▶ _Available records_
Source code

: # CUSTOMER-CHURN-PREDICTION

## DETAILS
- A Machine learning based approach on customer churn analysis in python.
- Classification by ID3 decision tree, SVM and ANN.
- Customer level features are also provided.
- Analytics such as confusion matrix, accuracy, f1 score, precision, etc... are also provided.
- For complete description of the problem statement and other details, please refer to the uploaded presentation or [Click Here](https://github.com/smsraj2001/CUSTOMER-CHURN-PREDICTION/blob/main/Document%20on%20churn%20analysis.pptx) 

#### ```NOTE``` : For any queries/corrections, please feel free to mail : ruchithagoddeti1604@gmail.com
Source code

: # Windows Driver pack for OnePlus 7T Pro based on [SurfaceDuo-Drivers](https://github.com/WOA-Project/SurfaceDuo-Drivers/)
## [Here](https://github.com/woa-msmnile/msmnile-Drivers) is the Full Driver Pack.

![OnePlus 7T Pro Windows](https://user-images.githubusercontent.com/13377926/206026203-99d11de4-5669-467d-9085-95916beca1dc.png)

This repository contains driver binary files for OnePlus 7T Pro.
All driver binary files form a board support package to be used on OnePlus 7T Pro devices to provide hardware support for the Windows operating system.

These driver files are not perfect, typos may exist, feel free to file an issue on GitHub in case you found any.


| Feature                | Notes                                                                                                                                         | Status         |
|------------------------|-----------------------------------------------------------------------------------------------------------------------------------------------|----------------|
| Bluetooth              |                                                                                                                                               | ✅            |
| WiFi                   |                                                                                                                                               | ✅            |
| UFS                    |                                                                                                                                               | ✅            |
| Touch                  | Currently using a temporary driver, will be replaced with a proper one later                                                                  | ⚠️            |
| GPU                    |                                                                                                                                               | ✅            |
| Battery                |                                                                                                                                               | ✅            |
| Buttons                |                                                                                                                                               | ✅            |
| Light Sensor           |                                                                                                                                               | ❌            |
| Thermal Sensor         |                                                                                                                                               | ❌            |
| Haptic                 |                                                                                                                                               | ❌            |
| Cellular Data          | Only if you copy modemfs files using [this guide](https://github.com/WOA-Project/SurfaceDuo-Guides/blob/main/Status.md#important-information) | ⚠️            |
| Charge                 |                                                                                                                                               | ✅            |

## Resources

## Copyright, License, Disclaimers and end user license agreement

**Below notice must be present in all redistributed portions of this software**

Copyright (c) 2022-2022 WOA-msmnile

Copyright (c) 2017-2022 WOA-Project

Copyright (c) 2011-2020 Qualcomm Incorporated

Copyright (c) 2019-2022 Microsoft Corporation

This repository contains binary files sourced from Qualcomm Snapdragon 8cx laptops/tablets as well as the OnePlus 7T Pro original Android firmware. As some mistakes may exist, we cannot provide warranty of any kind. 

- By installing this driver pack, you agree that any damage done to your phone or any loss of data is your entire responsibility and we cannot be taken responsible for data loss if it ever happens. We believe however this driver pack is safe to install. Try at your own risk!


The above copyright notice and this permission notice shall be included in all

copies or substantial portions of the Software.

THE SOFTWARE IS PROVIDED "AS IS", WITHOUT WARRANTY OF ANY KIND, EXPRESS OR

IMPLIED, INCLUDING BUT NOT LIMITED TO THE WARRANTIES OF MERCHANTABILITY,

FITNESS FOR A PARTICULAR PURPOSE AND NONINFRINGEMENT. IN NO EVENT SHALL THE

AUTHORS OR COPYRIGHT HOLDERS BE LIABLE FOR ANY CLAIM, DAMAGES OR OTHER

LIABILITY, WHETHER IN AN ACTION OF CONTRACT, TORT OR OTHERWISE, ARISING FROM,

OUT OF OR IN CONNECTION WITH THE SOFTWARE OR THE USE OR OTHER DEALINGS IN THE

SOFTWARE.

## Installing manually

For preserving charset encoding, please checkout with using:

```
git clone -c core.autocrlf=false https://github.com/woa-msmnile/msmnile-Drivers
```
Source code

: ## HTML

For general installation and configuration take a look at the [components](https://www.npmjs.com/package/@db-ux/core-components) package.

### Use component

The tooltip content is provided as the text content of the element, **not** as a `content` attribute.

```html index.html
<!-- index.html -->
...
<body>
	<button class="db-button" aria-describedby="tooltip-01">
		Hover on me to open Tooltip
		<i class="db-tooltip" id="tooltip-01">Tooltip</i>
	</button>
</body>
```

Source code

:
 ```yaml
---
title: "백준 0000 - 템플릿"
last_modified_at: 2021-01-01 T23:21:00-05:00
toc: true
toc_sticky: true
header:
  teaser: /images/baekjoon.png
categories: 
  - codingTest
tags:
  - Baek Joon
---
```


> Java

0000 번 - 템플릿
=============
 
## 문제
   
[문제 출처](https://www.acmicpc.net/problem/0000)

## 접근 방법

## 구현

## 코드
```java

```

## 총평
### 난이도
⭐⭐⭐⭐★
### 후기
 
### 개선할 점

▶ _Requirement_
The expected output is exactly the lines of the listing above between the line holding "This repository contains binary" and the line holding "FITNESS FOR A", inclusive.

▶ _Written response_
This repository contains binary files sourced from Qualcomm Snapdragon 8cx laptops/tablets as well as the OnePlus 7T Pro original Android firmware. As some mistakes may exist, we cannot provide warranty of any kind. 

- By installing this driver pack, you agree that any damage done to your phone or any loss of data is your entire responsibility and we cannot be taken responsible for data loss if it ever happens. We believe however this driver pack is safe to install. Try at your own risk!


The above copyright notice and this permission notice shall be included in all

copies or substantial portions of the Software.

THE SOFTWARE IS PROVIDED "AS IS", WITHOUT WARRANTY OF ANY KIND, EXPRESS OR

IMPLIED, INCLUDING BUT NOT LIMITED TO THE WARRANTIES OF MERCHANTABILITY,

FITNESS FOR A PARTICULAR PURPOSE AND NONINFRINGEMENT. IN NO EVENT SHALL THE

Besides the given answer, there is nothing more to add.